Negli anni ’90 diventa la voce femminile della Frank Raya Blue’s Band di Zucchero.

Un’intensa attività musicale a cui fa seguito una lunga esperienza nella produzione di grandi eventi televisivi trasmessi dalla Rai, uno per tutti l’Apertura delle Porte Sante in mondovisione seguito da 2 miliardi di telespettatori.

Si occupa, inoltre, di mostre prestigiose in Italia e in Australia, di produzioni di concerti e del più popolare “Radio Cuore Tour” di cui è anche presentatrice ufficiale, e di una serie di iniziative culturali tra cui “L’Opera italiana sulla Via della seta” per la Cina.

Insieme al maestro Renato Serio firma uno degli inni più belli del Giubileo del 2000, “La porta dell’amore”, cantata dal soprano cinese Hongmei Nié e il più melodico “Siamo solo uomini” per Christian.

Ferma i suoi ricordi adolescenziali nel saggio “Erano gli anni della TV dei ragazzi”, nel quale racconta gli anni ’70 visti e vissuti dall’entroterra abruzzese. Negli anni successivi si fa promotrice di campagne di sensibilizzazione dedicate a bambini abusati, anziani e disabili.

Si occupa di un’iniziativa legata ai campi di concentramento cinesi insieme ad Harry Wu, sopravvissuto ai Laogai, e realizza un vademecum in dotazione ad associazioni di consumatori e Forze dell’Ordine dedicato alla prevenzione delle truffe agli anziani.
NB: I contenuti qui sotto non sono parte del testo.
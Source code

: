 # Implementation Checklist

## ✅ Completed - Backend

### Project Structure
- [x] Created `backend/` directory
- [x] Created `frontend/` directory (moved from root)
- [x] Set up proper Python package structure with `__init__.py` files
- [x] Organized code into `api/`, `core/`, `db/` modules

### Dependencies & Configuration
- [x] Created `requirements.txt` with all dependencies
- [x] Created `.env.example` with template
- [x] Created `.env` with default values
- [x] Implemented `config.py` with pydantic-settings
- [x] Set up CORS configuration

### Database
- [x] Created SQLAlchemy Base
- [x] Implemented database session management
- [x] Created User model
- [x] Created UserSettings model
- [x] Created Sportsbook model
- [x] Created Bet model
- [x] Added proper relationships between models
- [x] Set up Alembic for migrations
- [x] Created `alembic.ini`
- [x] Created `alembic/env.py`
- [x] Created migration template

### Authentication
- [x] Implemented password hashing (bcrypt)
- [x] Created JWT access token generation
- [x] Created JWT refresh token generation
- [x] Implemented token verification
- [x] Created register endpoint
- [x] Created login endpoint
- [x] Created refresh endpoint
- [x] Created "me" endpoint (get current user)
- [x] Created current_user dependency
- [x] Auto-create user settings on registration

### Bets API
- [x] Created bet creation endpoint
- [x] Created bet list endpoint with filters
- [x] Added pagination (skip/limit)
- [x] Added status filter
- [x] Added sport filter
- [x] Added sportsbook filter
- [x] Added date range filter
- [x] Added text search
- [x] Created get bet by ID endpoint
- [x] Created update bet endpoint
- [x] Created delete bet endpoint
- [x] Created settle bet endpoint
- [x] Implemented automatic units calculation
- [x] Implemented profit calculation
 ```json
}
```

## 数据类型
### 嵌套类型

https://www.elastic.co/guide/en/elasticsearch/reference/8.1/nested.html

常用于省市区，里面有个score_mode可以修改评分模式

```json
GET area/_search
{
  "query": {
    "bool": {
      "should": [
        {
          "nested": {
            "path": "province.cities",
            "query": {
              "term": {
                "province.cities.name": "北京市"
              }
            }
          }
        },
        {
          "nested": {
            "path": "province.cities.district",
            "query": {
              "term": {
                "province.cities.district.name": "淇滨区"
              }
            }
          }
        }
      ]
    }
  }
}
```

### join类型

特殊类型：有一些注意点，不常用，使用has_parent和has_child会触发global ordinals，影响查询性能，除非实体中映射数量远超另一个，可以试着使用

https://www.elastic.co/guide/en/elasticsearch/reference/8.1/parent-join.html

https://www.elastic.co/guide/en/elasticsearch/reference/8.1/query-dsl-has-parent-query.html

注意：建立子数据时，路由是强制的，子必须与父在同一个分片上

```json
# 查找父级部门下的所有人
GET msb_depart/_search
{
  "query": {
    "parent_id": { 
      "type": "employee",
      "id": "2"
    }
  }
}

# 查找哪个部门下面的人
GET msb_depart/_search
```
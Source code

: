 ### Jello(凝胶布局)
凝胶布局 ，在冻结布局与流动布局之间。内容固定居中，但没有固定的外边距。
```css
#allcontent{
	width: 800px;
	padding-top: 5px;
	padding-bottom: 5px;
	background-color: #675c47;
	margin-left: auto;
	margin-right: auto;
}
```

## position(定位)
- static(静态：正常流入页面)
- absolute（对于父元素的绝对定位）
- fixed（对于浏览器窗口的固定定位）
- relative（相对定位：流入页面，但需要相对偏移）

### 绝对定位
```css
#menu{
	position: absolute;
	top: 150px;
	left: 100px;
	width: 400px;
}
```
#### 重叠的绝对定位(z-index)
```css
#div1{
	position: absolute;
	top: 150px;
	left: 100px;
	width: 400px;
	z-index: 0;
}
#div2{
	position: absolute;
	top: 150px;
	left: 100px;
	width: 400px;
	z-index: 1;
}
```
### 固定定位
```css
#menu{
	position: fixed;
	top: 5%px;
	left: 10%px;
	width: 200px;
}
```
Dopo anni di produzione e ufficio stampa, la decisione di dedicarsi alla scrittura e all’informazione. I risultati non tardano arrivare. Ai numerosi trofei musicali si affiancano quelli letterari, tra cui due prestigiosi riconoscimenti giornalistici nazionali: il Premio Angelo Maria Palmieri, grazie ad un articolo di grande impatto sociale che tratta coraggiosamente la violenza sugli uomini, e il Premio Benedetta d’Intino, istituito da Cristina Mondadori, per aver trattato con delicatezza il tema dell’Asperger.

Le sue parole vengono condivise migliaia e migliaia di volte. Le sue storie commuovono, i suoi pezzi indignano perchè inducono alla riflessione, con quel pizzico di cinismo tipico di chi fa informazione e quella singolare creatività che, a noi regala interessanti scritti e racconti, a lei la designazione di “Ambasciatrice d’amore” per l’impegno sociale. Così l’Abruzzo la premia ben due volte, proprio a Natale.